Frugal Recipe of the Week: Buffalo Meatballs

Frugal Recipe of the Week: Buffalo Meatballs

I made a batch of meatballs the other day which were delicious, but interestingly enough, also stretched just under two pounds of meat into at least four meals if not six. I’m looking at a lot of cookbooks right now for BookSlut, and this recipe is very loosely adapted from the one in the A16 cookbook.

I used buffalo because it’s readily available here, and because this story in the New York Times (and this one about how Costco actually tests for E. Coli) only amped up my deep suspicion of all ground beef, even when I know the butchers at my supermarket have ground it themselves. Buffalo is more local, and even though it was more expensive, I just felt better about it. Plus, I didn’t need very much.

  • .75 pound buffalo (or a pound, I split a 1.5 pound package in half)
  • 1 pound ground pork
  • 2 ounces pancetta, diced very fine (or chopped in the food processor)
  • 3 eggs
  • 1/2 cup ricotta (I used the end of a container of Greek yogurt instead because that’s what I had on hand)
  • 6 ounces bread (about half a baguette), reduced to crumbs in a food processor
  • 2 ounces shredded parmesan or asiago cheese
  • 1/2 cup milk
  • 1/2 onion, diced finely
  • 1-2 cloves garlic, chopped fine
  • 1 tbsp. fennel seeds
  • 1 tsp. oregano
  • 1 tsp. red pepper flakes
  • 3 tbsp. finely chopped parsley

First,  beat the eggs, milk and ricotta until just incorporated. Add all the other ingredients to a big bowl, add the egg mixture, and mix thoroughly with your hands.

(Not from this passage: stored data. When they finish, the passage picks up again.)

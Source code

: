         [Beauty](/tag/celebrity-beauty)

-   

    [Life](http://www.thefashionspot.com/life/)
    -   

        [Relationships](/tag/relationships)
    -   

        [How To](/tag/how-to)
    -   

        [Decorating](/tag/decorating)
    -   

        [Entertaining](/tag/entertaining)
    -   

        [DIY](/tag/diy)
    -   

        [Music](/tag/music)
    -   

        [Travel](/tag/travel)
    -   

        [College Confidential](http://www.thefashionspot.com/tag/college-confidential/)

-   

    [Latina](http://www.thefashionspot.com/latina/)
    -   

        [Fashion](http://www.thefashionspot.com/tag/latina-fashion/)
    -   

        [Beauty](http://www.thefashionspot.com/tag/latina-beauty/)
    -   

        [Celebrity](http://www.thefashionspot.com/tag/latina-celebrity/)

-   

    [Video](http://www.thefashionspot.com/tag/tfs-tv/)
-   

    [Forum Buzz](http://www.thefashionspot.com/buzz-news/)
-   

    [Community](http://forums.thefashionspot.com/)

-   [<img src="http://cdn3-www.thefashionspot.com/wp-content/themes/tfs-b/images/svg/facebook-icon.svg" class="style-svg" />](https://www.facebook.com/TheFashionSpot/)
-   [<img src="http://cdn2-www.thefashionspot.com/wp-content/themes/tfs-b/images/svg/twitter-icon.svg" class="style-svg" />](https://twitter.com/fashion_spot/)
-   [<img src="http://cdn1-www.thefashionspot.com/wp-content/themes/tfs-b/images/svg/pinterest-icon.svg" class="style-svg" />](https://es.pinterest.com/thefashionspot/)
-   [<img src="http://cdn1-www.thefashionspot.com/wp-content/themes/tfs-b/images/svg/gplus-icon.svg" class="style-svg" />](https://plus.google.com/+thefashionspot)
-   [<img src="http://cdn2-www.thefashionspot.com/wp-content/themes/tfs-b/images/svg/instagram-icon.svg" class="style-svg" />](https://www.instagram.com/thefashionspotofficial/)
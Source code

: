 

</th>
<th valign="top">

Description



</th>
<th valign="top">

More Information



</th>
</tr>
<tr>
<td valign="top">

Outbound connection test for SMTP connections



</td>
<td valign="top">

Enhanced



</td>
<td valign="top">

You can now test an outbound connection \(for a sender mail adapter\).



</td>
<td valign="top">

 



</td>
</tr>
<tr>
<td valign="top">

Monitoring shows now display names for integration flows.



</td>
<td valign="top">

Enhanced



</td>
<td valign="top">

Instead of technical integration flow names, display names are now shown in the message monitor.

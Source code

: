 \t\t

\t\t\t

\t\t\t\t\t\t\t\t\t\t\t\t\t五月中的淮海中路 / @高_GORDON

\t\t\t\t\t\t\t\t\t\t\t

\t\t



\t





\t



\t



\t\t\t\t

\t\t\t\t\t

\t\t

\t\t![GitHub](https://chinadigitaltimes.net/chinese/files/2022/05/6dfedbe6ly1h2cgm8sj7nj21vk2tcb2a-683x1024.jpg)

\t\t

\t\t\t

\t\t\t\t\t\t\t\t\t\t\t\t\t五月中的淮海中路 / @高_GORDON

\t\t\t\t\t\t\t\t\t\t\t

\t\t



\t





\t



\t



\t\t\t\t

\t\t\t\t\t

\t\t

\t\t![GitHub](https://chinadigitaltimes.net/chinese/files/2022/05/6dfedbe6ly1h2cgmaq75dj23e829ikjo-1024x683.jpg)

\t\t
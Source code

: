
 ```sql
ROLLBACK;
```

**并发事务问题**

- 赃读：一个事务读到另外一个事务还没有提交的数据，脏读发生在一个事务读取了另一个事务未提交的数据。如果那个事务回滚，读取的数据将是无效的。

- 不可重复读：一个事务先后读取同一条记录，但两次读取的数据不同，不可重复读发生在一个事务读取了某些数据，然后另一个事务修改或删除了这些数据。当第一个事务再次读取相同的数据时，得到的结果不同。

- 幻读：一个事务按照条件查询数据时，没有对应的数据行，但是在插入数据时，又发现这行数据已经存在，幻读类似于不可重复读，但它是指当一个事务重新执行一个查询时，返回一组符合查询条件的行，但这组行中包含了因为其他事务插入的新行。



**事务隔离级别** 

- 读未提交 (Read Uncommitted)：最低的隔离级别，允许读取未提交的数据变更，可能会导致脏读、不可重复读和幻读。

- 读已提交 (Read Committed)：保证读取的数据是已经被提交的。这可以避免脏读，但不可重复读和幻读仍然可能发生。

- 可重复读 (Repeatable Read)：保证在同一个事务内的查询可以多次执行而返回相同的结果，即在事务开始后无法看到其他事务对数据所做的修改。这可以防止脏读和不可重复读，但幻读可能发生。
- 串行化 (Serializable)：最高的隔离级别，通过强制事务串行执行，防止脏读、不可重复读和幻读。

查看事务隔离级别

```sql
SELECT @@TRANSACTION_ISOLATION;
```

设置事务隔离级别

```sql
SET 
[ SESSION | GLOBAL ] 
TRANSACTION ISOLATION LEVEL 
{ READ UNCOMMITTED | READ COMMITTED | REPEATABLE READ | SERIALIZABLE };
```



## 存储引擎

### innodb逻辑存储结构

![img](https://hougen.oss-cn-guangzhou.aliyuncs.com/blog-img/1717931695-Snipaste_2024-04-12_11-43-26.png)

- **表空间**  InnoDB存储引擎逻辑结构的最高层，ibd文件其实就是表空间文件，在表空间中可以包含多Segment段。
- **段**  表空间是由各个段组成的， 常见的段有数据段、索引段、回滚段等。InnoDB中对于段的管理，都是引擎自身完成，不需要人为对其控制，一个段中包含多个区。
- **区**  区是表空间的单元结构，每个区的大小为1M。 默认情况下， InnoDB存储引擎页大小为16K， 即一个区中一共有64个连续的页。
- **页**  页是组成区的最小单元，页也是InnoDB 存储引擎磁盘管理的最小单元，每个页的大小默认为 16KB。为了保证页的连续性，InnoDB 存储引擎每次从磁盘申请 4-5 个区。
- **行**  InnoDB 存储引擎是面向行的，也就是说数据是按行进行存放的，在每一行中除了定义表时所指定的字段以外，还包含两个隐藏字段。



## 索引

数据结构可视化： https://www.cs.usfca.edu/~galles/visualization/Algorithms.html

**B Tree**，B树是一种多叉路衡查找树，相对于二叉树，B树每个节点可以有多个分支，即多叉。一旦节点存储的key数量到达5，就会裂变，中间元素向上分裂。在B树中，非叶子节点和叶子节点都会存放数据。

You don’t want the mixture to become gummy, but you want an even distribution of ingredients.

Using a soup spoon or a small scoop, roll out golf-ball sized meatballs. Put them on sheet pans and bake at 400 degrees for 15 to 20 minutes. After you’ve baked them off, this is where you decide what you’re eating tonight, and what you’re saving for later. I figured 4 meatballs for each of us, which was plenty. The rest I put on one sheet pan and popped into the freezer. The next day they can be put in ziploc bags.

For the meatballs you plan to eat tonight. Put them in a casserole dish, and cover with tomato sauce. Cover the casserole tightly with foil and bake at 300 degrees for 30-40 minutes. Serve over lots of spaghetti with more cheese on top. (Preferably while watching baseball playoffs!)

Although I haven’t experimented with it yet, I imagine you could pop frozen meatballs into the casserole when you come home from work, cover with tomato sauce and cook for probably an hour and you’d have an easy mid-week dinner.